PROBLEM
Scan the material for the string "master" and copy out every line in which it occurs.

RECORDS SHOWN
"""
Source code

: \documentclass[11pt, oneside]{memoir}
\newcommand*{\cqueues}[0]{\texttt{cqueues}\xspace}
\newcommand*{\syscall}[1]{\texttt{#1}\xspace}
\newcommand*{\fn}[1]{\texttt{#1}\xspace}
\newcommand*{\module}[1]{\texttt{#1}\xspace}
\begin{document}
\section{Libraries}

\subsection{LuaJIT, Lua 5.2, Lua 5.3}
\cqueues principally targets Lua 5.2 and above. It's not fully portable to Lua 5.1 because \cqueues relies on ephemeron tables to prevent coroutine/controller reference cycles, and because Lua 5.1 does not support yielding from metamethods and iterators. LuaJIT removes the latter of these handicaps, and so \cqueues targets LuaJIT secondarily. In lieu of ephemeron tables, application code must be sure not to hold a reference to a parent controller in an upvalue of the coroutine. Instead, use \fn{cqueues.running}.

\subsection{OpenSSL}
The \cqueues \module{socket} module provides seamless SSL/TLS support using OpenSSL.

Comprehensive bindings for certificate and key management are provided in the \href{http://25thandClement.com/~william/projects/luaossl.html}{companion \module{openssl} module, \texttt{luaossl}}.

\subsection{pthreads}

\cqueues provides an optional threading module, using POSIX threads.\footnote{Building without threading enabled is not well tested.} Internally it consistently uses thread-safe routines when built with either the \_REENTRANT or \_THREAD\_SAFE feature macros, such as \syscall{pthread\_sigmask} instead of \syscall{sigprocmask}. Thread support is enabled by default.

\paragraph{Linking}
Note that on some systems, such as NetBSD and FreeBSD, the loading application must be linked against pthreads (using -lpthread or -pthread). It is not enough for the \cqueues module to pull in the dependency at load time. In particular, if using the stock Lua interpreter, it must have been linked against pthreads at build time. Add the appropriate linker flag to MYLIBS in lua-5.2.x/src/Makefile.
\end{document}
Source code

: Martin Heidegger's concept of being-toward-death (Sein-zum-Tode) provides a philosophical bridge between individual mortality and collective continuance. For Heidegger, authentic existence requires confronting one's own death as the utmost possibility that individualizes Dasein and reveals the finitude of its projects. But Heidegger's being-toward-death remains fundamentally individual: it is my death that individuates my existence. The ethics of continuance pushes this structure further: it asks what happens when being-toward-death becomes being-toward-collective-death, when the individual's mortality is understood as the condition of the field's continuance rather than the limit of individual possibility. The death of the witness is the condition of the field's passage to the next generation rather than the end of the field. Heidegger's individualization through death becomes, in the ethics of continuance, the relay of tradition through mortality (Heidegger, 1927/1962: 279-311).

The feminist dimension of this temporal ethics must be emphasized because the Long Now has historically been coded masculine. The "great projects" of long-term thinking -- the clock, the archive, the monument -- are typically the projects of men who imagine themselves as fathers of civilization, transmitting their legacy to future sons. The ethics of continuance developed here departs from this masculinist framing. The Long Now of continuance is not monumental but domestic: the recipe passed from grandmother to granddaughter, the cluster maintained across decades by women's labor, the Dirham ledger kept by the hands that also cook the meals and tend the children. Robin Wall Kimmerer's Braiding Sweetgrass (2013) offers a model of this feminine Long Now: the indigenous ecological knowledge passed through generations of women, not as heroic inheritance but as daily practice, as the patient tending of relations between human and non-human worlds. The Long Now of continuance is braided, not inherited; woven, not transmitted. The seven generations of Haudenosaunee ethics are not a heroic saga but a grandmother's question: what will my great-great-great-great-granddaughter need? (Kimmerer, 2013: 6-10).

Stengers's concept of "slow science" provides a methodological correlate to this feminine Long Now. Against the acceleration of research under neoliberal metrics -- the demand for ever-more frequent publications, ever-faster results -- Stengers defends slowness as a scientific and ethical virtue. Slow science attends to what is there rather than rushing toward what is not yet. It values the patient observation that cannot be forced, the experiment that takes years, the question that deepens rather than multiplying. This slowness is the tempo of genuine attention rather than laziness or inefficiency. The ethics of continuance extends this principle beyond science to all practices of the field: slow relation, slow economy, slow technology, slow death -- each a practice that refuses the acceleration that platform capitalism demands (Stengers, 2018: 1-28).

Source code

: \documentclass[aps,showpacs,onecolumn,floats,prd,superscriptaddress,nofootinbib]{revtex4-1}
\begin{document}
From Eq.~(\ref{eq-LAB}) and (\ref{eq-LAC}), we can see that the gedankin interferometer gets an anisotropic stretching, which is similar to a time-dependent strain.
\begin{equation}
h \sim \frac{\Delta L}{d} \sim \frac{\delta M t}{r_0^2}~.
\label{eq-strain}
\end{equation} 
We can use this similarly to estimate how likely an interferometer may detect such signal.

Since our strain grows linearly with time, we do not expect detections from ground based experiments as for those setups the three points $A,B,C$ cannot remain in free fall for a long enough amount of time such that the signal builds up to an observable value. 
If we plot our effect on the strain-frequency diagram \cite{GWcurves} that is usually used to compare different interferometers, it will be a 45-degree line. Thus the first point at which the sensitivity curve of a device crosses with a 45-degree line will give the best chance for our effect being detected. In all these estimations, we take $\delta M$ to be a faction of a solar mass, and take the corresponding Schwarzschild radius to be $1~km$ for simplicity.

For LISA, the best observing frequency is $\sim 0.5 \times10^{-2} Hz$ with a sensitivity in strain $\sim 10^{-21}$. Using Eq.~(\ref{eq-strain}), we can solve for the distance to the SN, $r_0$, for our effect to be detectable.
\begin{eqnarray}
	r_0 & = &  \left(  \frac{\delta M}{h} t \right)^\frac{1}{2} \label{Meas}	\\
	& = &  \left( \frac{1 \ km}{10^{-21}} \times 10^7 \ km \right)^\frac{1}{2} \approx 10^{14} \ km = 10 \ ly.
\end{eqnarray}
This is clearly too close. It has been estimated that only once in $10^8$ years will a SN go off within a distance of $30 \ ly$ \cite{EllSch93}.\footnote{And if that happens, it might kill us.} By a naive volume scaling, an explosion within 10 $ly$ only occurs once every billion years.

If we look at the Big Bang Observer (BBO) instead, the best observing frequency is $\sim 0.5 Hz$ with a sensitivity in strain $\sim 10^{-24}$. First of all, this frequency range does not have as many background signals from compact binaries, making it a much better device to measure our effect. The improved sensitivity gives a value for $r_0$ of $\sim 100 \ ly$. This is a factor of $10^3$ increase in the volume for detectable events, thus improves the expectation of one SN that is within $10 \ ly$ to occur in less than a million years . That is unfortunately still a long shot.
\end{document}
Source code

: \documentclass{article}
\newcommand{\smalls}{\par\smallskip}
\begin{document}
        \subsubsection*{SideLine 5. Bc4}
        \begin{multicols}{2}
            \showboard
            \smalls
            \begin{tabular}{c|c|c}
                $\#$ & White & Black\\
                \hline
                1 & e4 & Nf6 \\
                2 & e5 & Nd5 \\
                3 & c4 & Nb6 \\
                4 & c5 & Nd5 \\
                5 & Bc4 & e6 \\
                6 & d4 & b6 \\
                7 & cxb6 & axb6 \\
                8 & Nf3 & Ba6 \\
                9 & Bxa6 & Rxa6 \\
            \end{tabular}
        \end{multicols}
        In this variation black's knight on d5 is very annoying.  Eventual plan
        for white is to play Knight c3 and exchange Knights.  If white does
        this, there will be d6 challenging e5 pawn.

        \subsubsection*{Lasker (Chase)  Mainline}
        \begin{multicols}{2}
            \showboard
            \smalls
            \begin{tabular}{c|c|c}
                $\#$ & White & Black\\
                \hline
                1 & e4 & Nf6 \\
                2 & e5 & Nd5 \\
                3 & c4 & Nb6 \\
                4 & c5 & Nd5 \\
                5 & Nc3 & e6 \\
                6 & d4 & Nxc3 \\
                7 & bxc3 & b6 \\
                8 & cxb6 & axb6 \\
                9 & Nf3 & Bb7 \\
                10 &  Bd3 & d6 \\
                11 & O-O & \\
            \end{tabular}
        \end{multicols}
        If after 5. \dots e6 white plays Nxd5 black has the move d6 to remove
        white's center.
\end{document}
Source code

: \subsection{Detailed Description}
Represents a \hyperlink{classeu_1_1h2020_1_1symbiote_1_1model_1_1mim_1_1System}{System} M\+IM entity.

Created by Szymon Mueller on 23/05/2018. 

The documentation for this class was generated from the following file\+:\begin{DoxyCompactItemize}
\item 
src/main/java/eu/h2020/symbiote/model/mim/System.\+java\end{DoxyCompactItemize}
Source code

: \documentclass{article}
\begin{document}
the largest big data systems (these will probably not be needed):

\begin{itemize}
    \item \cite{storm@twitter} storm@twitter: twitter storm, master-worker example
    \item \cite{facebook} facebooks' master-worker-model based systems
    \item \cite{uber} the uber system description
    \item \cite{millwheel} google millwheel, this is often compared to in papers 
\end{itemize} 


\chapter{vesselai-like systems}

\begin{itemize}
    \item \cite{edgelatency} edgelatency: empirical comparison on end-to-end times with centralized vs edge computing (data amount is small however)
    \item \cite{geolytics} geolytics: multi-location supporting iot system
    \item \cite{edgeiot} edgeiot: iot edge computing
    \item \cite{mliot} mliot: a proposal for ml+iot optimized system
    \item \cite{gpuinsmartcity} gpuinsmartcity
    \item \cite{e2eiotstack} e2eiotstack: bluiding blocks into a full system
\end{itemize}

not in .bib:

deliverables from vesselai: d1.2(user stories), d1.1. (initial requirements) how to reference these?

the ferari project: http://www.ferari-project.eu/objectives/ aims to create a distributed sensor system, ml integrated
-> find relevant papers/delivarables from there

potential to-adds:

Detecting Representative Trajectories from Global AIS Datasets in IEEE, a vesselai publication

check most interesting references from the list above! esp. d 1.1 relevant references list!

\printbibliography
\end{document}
"""
ANSWER FOR THE TASK
    \item \cite{storm@twitter} storm@twitter: twitter storm, master-worker example
    \item \cite{facebook} facebooks' master-worker-model based systems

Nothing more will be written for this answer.